The entries that follow need to be printed exactly as they are, minus any pictures.

· · ·

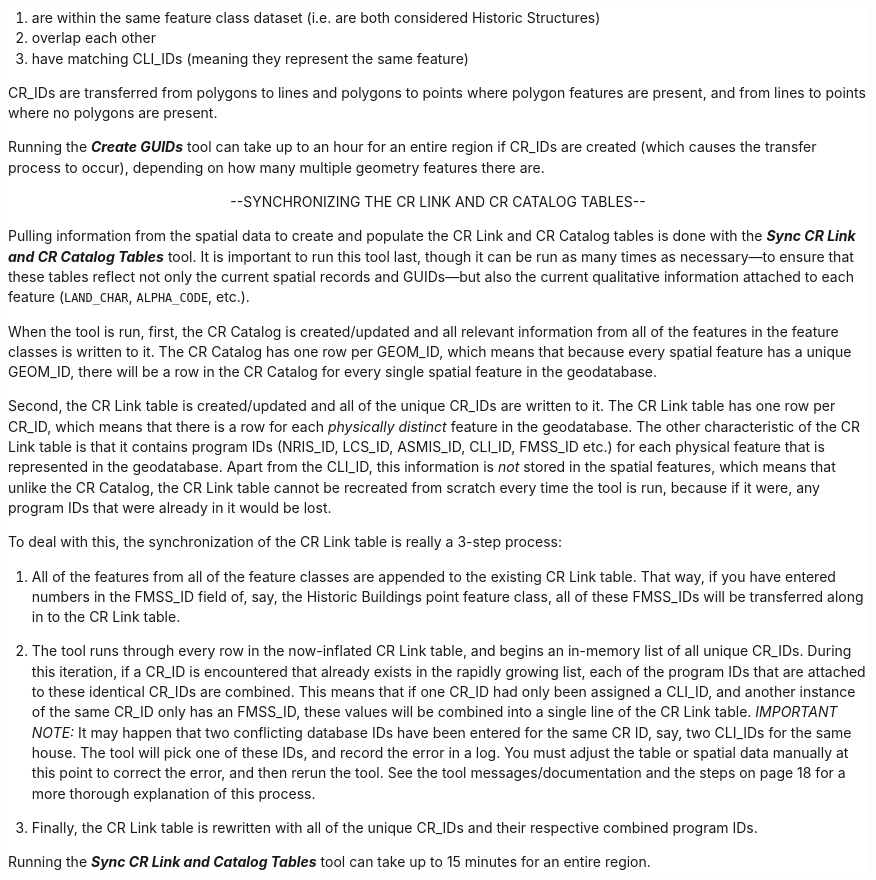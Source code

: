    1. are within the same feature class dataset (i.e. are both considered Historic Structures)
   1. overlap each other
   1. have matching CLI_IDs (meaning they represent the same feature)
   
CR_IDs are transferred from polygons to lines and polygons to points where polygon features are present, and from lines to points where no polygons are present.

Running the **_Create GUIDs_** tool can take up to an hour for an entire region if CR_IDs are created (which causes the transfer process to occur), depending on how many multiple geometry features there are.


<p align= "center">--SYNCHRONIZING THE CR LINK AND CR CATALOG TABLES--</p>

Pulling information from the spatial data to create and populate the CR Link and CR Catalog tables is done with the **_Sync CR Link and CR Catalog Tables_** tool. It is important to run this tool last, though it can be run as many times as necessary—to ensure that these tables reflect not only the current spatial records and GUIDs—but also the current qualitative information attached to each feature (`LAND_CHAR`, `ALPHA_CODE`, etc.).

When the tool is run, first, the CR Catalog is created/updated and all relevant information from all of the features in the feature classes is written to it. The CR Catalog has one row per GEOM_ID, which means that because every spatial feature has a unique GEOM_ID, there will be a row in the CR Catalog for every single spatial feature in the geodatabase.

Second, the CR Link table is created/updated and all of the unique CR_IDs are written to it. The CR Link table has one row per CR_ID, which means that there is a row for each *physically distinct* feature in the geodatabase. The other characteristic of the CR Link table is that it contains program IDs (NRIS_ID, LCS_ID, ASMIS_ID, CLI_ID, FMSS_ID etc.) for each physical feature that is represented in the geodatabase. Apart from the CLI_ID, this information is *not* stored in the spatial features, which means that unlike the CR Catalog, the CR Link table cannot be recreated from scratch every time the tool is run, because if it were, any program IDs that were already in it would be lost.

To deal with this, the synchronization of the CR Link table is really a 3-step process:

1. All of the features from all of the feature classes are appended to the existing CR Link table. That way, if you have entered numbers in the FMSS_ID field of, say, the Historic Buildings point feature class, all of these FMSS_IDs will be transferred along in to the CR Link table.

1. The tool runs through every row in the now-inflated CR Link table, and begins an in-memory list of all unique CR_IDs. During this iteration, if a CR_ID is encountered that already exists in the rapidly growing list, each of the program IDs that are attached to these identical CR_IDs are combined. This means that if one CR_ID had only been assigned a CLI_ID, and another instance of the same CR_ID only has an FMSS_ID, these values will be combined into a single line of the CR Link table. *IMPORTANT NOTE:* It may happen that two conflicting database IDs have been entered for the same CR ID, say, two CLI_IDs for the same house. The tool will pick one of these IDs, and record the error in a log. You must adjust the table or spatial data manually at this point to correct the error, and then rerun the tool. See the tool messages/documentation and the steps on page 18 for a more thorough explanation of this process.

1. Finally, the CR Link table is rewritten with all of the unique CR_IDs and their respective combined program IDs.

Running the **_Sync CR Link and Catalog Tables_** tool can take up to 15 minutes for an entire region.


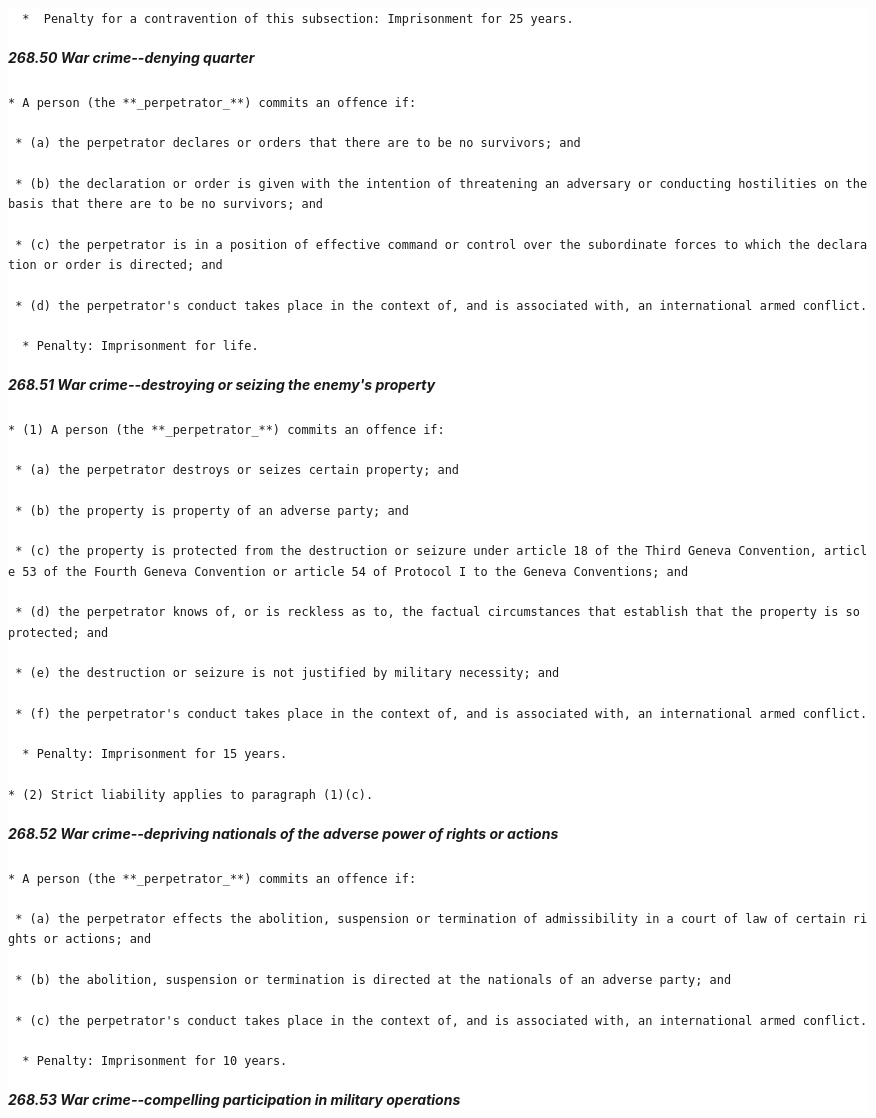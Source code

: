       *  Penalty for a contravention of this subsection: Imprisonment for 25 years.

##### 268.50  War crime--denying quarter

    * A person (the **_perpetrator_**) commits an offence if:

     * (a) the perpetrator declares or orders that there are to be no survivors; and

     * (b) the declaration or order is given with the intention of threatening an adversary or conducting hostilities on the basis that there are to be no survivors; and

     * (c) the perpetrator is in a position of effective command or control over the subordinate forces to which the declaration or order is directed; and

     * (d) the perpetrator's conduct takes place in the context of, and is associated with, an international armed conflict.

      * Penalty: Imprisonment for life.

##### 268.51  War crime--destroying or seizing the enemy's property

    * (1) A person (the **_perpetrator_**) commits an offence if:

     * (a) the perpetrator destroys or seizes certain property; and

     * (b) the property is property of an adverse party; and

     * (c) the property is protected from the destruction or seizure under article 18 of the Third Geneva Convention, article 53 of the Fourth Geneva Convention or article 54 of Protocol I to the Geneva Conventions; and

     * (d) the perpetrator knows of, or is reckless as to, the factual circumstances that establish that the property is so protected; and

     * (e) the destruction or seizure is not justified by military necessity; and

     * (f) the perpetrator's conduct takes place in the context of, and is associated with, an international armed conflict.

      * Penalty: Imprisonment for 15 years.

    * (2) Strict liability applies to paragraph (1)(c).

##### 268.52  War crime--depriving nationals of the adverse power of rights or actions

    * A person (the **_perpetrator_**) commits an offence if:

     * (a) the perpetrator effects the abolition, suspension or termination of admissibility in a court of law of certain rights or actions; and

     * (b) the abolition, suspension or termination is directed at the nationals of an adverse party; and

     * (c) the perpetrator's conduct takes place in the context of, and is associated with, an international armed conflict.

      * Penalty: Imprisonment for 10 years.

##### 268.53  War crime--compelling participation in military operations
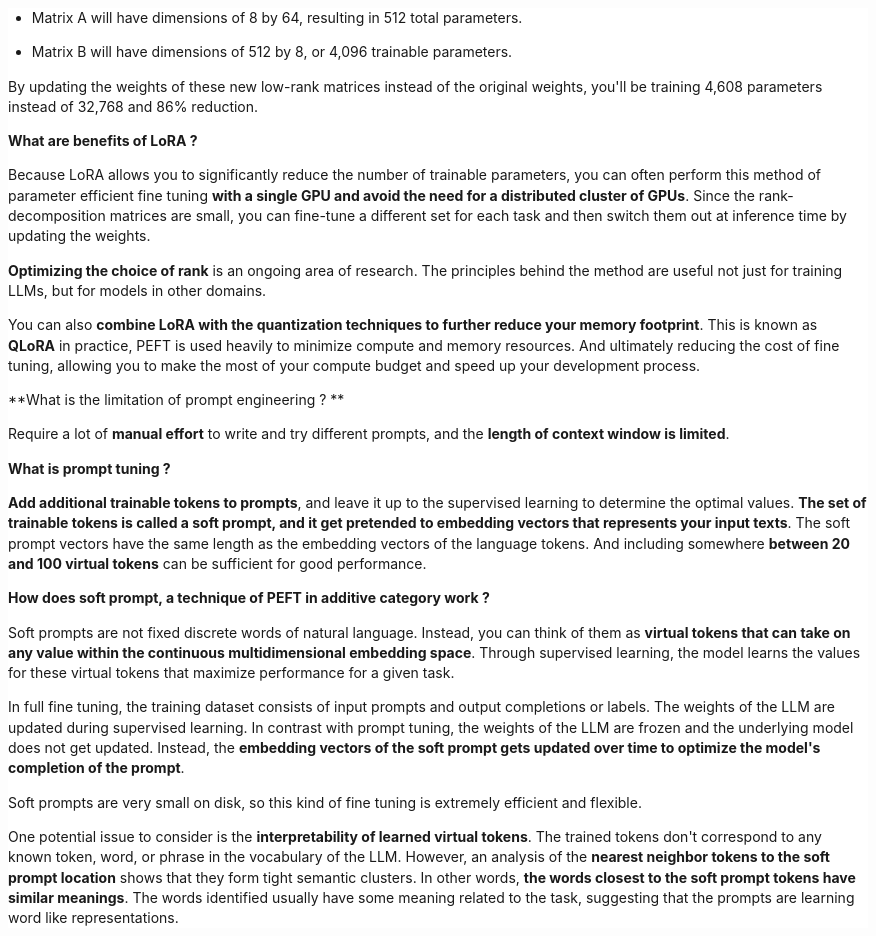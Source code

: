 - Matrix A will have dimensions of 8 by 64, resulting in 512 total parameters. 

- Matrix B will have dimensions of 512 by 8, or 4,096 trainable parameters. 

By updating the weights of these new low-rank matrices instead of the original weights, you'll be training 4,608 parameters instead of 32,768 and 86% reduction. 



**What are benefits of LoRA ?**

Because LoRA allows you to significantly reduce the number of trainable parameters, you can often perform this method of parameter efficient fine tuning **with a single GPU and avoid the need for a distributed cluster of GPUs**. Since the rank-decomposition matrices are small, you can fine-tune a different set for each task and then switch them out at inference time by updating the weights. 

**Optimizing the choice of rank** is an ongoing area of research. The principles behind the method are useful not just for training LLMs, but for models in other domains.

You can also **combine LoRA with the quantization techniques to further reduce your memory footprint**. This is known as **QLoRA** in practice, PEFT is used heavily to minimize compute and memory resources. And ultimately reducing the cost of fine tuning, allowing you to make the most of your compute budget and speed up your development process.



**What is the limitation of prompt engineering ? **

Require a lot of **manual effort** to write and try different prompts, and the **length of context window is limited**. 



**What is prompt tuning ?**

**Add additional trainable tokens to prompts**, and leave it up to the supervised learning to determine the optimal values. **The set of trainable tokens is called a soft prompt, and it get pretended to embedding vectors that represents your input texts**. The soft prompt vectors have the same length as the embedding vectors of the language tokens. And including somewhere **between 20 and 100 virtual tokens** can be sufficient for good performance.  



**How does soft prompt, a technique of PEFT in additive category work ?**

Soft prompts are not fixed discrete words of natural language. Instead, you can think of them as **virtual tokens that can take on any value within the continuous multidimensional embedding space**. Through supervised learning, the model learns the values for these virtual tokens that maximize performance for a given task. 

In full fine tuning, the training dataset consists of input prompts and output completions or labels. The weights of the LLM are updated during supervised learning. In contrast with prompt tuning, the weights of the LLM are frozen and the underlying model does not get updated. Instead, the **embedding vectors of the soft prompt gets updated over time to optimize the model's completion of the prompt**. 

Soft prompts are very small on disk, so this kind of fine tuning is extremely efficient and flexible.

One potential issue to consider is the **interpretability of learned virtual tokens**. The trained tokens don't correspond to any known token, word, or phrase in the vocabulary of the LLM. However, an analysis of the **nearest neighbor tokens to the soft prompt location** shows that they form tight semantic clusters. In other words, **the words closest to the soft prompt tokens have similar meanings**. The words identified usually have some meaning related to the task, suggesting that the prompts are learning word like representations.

· · ·

_Result for this exercise_
Source code

:    1. are within the same feature class dataset (i.e. are both considered Historic Structures)
   1. overlap each other
   1. have matching CLI_IDs (meaning they represent the same feature)
   
CR_IDs are transferred from polygons to lines and polygons to points where polygon features are present, and from lines to points where no polygons are present.

Running the **_Create GUIDs_** tool can take up to an hour for an entire region if CR_IDs are created (which causes the transfer process to occur), depending on how many multiple geometry features there are.


<p align= "center">--SYNCHRONIZING THE CR LINK AND CR CATALOG TABLES--</p>

Pulling information from the spatial data to create and populate the CR Link and CR Catalog tables is done with the **_Sync CR Link and CR Catalog Tables_** tool. It is important to run this tool last, though it can be run as many times as necessary—to ensure that these tables reflect not only the current spatial records and GUIDs—but also the current qualitative information attached to each feature (`LAND_CHAR`, `ALPHA_CODE`, etc.).

When the tool is run, first, the CR Catalog is created/updated and all relevant information from all of the features in the feature classes is written to it. The CR Catalog has one row per GEOM_ID, which means that because every spatial feature has a unique GEOM_ID, there will be a row in the CR Catalog for every single spatial feature in the geodatabase.

Second, the CR Link table is created/updated and all of the unique CR_IDs are written to it. The CR Link table has one row per CR_ID, which means that there is a row for each *physically distinct* feature in the geodatabase. The other characteristic of the CR Link table is that it contains program IDs (NRIS_ID, LCS_ID, ASMIS_ID, CLI_ID, FMSS_ID etc.) for each physical feature that is represented in the geodatabase. Apart from the CLI_ID, this information is *not* stored in the spatial features, which means that unlike the CR Catalog, the CR Link table cannot be recreated from scratch every time the tool is run, because if it were, any program IDs that were already in it would be lost.

To deal with this, the synchronization of the CR Link table is really a 3-step process:

1. All of the features from all of the feature classes are appended to the existing CR Link table. That way, if you have entered numbers in the FMSS_ID field of, say, the Historic Buildings point feature class, all of these FMSS_IDs will be transferred along in to the CR Link table.

1. The tool runs through every row in the now-inflated CR Link table, and begins an in-memory list of all unique CR_IDs. During this iteration, if a CR_ID is encountered that already exists in the rapidly growing list, each of the program IDs that are attached to these identical CR_IDs are combined. This means that if one CR_ID had only been assigned a CLI_ID, and another instance of the same CR_ID only has an FMSS_ID, these values will be combined into a single line of the CR Link table. *IMPORTANT NOTE:* It may happen that two conflicting database IDs have been entered for the same CR ID, say, two CLI_IDs for the same house. The tool will pick one of these IDs, and record the error in a log. You must adjust the table or spatial data manually at this point to correct the error, and then rerun the tool. See the tool messages/documentation and the steps on page 18 for a more thorough explanation of this process.

1. Finally, the CR Link table is rewritten with all of the unique CR_IDs and their respective combined program IDs.

Running the **_Sync CR Link and Catalog Tables_** tool can take up to 15 minutes for an entire region.


Source code

:       *  Penalty for a contravention of this subsection: Imprisonment for 25 years.

##### 268.50  War crime--denying quarter

    * A person (the **_perpetrator_**) commits an offence if:

     * (a) the perpetrator declares or orders that there are to be no survivors; and

     * (b) the declaration or order is given with the intention of threatening an adversary or conducting hostilities on the basis that there are to be no survivors; and

     * (c) the perpetrator is in a position of effective command or control over the subordinate forces to which the declaration or order is directed; and

     * (d) the perpetrator's conduct takes place in the context of, and is associated with, an international armed conflict.

      * Penalty: Imprisonment for life.

##### 268.51  War crime--destroying or seizing the enemy's property

    * (1) A person (the **_perpetrator_**) commits an offence if:

     * (a) the perpetrator destroys or seizes certain property; and

     * (b) the property is property of an adverse party; and

     * (c) the property is protected from the destruction or seizure under article 18 of the Third Geneva Convention, article 53 of the Fourth Geneva Convention or article 54 of Protocol I to the Geneva Conventions; and

     * (d) the perpetrator knows of, or is reckless as to, the factual circumstances that establish that the property is so protected; and

     * (e) the destruction or seizure is not justified by military necessity; and

     * (f) the perpetrator's conduct takes place in the context of, and is associated with, an international armed conflict.

      * Penalty: Imprisonment for 15 years.

    * (2) Strict liability applies to paragraph (1)(c).

##### 268.52  War crime--depriving nationals of the adverse power of rights or actions

    * A person (the **_perpetrator_**) commits an offence if:

     * (a) the perpetrator effects the abolition, suspension or termination of admissibility in a court of law of certain rights or actions; and

     * (b) the abolition, suspension or termination is directed at the nationals of an adverse party; and

     * (c) the perpetrator's conduct takes place in the context of, and is associated with, an international armed conflict.

      * Penalty: Imprisonment for 10 years.

##### 268.53  War crime--compelling participation in military operations
Source code

: - Matrix A will have dimensions of 8 by 64, resulting in 512 total parameters. 

- Matrix B will have dimensions of 512 by 8, or 4,096 trainable parameters. 

By updating the weights of these new low-rank matrices instead of the original weights, you'll be training 4,608 parameters instead of 32,768 and 86% reduction. 



**What are benefits of LoRA ?**

Because LoRA allows you to significantly reduce the number of trainable parameters, you can often perform this method of parameter efficient fine tuning **with a single GPU and avoid the need for a distributed cluster of GPUs**. Since the rank-decomposition matrices are small, you can fine-tune a different set for each task and then switch them out at inference time by updating the weights. 

**Optimizing the choice of rank** is an ongoing area of research. The principles behind the method are useful not just for training LLMs, but for models in other domains.

You can also **combine LoRA with the quantization techniques to further reduce your memory footprint**. This is known as **QLoRA** in practice, PEFT is used heavily to minimize compute and memory resources. And ultimately reducing the cost of fine tuning, allowing you to make the most of your compute budget and speed up your development process.



**What is the limitation of prompt engineering ? **

Require a lot of **manual effort** to write and try different prompts, and the **length of context window is limited**. 



**What is prompt tuning ?**

**Add additional trainable tokens to prompts**, and leave it up to the supervised learning to determine the optimal values. **The set of trainable tokens is called a soft prompt, and it get pretended to embedding vectors that represents your input texts**. The soft prompt vectors have the same length as the embedding vectors of the language tokens. And including somewhere **between 20 and 100 virtual tokens** can be sufficient for good performance.  



**How does soft prompt, a technique of PEFT in additive category work ?**

Soft prompts are not fixed discrete words of natural language. Instead, you can think of them as **virtual tokens that can take on any value within the continuous multidimensional embedding space**. Through supervised learning, the model learns the values for these virtual tokens that maximize performance for a given task. 

In full fine tuning, the training dataset consists of input prompts and output completions or labels. The weights of the LLM are updated during supervised learning. In contrast with prompt tuning, the weights of the LLM are frozen and the underlying model does not get updated. Instead, the **embedding vectors of the soft prompt gets updated over time to optimize the model's completion of the prompt**. 

Soft prompts are very small on disk, so this kind of fine tuning is extremely efficient and flexible.

One potential issue to consider is the **interpretability of learned virtual tokens**. The trained tokens don't correspond to any known token, word, or phrase in the vocabulary of the LLM. However, an analysis of the **nearest neighbor tokens to the soft prompt location** shows that they form tight semantic clusters. In other words, **the words closest to the soft prompt tokens have similar meanings**. The words identified usually have some meaning related to the task, suggesting that the prompts are learning word like representations.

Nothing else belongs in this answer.